Aristotle was wise and venerable man He lived long ago – long before the eleven plus was a twinkle in the eye of the educators of England. He cautioned us in his first book, Nichomachean Ethics that the mark of an educated man was that in every subject he looked for as much precision as its nature permitted.
It may be apposite to feel that some parts of the eleven plus syllabus are not designed to ensure our bright and able eleven plus children enter the grammar school educated and willing to learn. Some areas of verbal and non verbal reasoning can be taught by rote and learnt by rote. They can also be executed by rote in the actual examination.
In our lessons we sometimes work from book and papers from the major and well established publishers. The child looks at a new topic with amazement and confusion. An explanation is offered. There are smiles all around. The job is done. The topic has been mastered. Life goes on. There is no room for subjectivity, analysis and real deep contemplative thought. All that has happened is that the child has added another eleven plus notch.
The eleven plus, in its present form, does not seem to be designed to guide children into making assumptions and building theoretical constructs. The examination seems to force children into absorbing a multitude of hard facts. “This is how you do percentages. This is how you do analogies.”
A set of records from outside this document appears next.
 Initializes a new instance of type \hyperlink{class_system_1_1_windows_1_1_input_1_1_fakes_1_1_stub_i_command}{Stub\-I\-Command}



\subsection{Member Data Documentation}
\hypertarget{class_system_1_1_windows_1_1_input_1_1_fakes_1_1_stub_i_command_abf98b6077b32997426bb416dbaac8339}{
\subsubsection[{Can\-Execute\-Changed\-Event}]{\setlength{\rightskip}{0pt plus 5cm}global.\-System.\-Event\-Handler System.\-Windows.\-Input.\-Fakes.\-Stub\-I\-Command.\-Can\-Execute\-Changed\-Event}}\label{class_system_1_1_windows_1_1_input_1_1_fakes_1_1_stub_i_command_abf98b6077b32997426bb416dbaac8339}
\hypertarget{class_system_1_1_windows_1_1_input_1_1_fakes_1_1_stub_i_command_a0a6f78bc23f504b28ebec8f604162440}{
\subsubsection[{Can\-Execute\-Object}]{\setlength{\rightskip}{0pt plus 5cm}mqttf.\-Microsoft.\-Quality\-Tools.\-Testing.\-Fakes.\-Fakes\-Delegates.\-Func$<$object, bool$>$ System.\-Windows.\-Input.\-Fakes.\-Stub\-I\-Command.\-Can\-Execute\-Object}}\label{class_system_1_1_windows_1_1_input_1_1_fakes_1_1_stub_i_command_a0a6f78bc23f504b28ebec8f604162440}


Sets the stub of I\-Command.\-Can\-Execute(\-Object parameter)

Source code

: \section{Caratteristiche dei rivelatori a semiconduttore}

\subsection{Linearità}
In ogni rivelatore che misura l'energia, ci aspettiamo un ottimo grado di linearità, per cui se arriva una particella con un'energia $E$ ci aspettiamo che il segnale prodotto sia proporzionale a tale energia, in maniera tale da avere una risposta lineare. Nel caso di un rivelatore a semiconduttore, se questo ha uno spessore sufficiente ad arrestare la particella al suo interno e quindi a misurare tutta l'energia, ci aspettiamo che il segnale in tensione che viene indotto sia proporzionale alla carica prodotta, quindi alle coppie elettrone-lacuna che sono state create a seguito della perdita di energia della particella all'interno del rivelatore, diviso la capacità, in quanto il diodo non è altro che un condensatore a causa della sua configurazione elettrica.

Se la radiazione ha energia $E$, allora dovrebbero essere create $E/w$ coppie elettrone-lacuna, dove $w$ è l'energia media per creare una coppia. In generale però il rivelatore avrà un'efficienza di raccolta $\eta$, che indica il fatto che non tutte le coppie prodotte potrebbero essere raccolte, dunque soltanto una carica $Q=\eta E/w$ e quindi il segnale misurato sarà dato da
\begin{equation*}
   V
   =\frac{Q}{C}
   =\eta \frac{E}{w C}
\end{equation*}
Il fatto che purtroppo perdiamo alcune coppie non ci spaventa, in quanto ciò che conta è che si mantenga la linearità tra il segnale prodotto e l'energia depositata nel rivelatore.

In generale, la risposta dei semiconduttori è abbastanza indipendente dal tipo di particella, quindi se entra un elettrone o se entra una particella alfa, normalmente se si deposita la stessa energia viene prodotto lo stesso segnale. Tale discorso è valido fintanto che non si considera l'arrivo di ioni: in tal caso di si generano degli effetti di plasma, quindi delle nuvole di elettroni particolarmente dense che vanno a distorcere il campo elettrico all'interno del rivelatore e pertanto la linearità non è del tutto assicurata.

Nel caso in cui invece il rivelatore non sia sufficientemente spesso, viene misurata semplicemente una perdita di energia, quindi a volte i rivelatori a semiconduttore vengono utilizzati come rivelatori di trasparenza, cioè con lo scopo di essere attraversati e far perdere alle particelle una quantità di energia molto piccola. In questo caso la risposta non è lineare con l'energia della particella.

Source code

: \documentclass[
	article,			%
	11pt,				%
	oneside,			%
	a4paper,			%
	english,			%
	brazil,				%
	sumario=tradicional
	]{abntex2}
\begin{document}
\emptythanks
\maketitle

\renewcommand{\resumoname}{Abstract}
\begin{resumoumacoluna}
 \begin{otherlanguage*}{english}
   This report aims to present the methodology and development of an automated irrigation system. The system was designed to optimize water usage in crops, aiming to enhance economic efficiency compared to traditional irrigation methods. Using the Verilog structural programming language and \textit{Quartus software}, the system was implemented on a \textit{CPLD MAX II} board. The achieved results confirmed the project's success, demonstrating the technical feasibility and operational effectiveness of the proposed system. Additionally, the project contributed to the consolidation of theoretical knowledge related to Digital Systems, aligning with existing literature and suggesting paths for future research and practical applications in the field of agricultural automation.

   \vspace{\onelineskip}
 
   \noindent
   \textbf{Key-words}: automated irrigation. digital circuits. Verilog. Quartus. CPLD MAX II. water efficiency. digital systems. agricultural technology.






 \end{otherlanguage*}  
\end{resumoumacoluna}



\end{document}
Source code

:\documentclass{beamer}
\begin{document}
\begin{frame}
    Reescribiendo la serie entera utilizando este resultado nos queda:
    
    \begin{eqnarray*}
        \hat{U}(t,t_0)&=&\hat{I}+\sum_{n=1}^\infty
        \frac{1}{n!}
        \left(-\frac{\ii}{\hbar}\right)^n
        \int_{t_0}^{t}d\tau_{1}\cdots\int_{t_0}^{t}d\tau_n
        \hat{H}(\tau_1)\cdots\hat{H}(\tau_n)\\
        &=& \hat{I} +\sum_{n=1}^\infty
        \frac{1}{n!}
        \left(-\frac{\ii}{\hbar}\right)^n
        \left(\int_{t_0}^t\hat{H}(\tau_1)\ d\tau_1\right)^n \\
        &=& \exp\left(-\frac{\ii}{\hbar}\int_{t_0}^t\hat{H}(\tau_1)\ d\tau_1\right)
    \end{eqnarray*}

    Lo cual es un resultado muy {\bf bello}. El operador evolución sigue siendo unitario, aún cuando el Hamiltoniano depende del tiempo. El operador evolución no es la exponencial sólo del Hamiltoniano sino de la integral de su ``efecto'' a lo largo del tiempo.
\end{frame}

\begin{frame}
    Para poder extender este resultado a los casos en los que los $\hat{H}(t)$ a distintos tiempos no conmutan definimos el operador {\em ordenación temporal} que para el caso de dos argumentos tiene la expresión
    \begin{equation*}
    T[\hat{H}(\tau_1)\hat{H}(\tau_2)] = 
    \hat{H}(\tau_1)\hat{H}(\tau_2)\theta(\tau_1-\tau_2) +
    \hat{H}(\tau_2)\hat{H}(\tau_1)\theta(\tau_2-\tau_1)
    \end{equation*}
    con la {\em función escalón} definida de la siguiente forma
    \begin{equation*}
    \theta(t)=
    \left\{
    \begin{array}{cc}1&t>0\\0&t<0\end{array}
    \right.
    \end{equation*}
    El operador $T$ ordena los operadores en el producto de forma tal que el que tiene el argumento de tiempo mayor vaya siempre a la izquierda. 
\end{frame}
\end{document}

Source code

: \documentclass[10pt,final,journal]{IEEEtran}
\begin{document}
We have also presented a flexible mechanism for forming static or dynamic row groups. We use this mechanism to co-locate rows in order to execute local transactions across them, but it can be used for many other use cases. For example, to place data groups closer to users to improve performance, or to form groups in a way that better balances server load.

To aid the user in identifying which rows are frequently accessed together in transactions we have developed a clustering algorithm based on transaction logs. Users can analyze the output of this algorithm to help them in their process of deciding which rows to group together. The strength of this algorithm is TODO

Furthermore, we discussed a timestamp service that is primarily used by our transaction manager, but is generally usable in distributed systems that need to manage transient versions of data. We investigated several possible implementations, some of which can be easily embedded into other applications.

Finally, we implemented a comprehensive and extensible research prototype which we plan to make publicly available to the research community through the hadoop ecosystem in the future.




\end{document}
The papers from the major publishers somehow seem to expect children to be able to answer question after question in set times. There is no room for contemplating evidence. The child is judged by being able to answer a set number of questions in a set time.
It can be argued that the role of the eleven plus is not to educate children but to find children who can cope with a grammar school education.
Surely the role of the eleven plus should be to try to find educated children who would benefit from a grammar school education?
Aristotle also said:
“It is the mark of an educated mind to be able to entertain a thought without accepting it.”